# The task
Check each line of the material below, and copy it if it holds the string "messages".
[Start of Attachment]
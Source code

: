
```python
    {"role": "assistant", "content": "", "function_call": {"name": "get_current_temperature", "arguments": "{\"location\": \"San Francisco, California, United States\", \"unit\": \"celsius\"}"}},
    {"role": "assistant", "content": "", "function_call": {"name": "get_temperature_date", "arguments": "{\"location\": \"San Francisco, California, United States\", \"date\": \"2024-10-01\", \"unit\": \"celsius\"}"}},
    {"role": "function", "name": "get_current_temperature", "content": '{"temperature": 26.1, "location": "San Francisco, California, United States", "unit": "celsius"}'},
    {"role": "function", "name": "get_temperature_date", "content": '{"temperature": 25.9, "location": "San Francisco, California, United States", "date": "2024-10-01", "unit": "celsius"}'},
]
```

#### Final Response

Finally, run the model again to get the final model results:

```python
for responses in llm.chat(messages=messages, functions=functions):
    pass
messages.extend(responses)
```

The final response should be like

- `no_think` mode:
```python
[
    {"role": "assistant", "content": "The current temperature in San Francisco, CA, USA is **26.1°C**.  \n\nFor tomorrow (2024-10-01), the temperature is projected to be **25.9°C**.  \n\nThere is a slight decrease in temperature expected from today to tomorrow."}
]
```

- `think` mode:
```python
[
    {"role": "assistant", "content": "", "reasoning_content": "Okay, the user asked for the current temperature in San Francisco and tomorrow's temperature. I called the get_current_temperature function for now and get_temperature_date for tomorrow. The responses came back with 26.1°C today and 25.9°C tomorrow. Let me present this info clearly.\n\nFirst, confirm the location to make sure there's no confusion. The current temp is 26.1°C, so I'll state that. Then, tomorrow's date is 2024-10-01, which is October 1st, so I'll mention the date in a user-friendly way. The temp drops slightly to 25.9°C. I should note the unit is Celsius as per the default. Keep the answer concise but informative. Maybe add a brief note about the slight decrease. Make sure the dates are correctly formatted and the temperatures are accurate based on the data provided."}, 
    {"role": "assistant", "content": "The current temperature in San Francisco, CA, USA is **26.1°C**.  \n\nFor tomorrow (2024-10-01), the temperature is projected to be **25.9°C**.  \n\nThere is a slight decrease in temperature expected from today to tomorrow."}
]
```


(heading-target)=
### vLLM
[End of Attachment]
# Result for this task
for responses in llm.chat(messages=messages, functions=functions):
messages.extend(responses)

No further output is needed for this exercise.